At the end of the clever slide show on YouTube, there was his picture. That was when I knew for sure that the ‘Smarty Pants Poet’, as I dubbed him, was talking about the Harvard educated English professor, Eric Jones. I knew him as Jonesy.
I read some of the comments that other people had written. Most cheered the writer on but one or two had the grace to tell him that his poem was in bad taste.
I threw the lid of my laptop shut. Standing, I walked over to the window. The black outline of the skyline greeted me as dawn announced itself. I wiped at my eyes because the beauty of the scene touched me as deeply as did my memory of Jonesy.
I turned away and crawled into bed.
The shower helped a little to wash away my melancholy, as did the hustle and bustle of the New York sidewalks. The city was a good distraction.
Already having done some window shopping and then stopping in at the Strand Bookstore on Broadway, I leaned against a building and glanced at the map on my phone. As I did so, I could feel New York flying past me. I touched my purse, reassuring myself that the item was still there.

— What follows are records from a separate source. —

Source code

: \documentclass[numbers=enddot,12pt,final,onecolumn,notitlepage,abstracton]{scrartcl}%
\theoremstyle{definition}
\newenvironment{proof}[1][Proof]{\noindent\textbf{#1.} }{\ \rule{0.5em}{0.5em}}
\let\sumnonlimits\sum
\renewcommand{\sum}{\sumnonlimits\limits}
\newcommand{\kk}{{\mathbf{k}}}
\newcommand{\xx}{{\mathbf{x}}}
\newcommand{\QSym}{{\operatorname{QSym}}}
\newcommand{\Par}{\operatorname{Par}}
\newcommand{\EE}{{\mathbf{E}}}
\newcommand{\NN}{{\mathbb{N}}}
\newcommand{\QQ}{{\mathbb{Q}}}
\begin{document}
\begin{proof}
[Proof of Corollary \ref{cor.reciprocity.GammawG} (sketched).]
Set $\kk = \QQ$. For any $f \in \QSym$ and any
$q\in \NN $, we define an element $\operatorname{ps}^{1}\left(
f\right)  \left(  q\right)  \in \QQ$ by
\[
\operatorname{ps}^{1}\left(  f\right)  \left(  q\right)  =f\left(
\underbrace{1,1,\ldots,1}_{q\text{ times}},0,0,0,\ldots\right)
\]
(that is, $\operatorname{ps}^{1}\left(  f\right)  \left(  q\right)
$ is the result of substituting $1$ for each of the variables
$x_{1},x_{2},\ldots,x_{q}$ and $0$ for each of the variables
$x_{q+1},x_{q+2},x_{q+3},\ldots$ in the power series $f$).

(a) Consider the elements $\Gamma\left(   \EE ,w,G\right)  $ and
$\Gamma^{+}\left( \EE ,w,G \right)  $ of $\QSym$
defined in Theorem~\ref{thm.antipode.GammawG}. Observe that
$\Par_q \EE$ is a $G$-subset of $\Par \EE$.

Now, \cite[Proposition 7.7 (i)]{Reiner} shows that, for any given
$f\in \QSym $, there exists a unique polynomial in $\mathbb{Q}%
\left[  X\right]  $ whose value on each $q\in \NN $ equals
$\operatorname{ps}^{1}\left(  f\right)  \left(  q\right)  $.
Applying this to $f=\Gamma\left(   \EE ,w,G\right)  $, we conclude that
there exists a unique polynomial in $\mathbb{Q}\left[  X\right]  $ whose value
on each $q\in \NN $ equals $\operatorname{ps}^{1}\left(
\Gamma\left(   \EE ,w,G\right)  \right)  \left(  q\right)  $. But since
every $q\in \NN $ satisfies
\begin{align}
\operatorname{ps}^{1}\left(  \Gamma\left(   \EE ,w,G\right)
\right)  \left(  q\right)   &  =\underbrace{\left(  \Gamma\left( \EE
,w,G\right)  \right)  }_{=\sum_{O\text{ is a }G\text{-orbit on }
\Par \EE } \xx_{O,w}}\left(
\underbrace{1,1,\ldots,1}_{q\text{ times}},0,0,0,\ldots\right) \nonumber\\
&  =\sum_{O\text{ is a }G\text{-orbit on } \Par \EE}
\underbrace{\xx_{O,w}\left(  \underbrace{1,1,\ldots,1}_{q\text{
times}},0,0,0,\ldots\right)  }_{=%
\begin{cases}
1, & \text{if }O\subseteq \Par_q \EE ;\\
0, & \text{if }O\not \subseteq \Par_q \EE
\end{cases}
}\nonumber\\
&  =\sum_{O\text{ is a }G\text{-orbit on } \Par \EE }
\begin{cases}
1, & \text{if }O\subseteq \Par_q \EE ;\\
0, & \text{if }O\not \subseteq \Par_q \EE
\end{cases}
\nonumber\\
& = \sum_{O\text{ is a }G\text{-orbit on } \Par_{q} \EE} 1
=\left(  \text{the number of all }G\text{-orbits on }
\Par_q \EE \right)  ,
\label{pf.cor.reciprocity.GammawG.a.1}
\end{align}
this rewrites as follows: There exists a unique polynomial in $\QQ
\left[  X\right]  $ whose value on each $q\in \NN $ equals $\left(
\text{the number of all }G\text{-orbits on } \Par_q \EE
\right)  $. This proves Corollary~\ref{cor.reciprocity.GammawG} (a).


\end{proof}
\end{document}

I hailed a cab. “Lattanzi’s on 46th,” I said as I situated myself in the backseat. It had only been five years ago. I remembered the place well. I remembered how Jonesy looked.
“Do you like Italian?” Jonesy had asked, grimacing as he loosened his tie. His auburn hair was spilling over his eyes, and he pushed it aside. When I said that I loved Italian, he took my hand and told me that he liked my dress.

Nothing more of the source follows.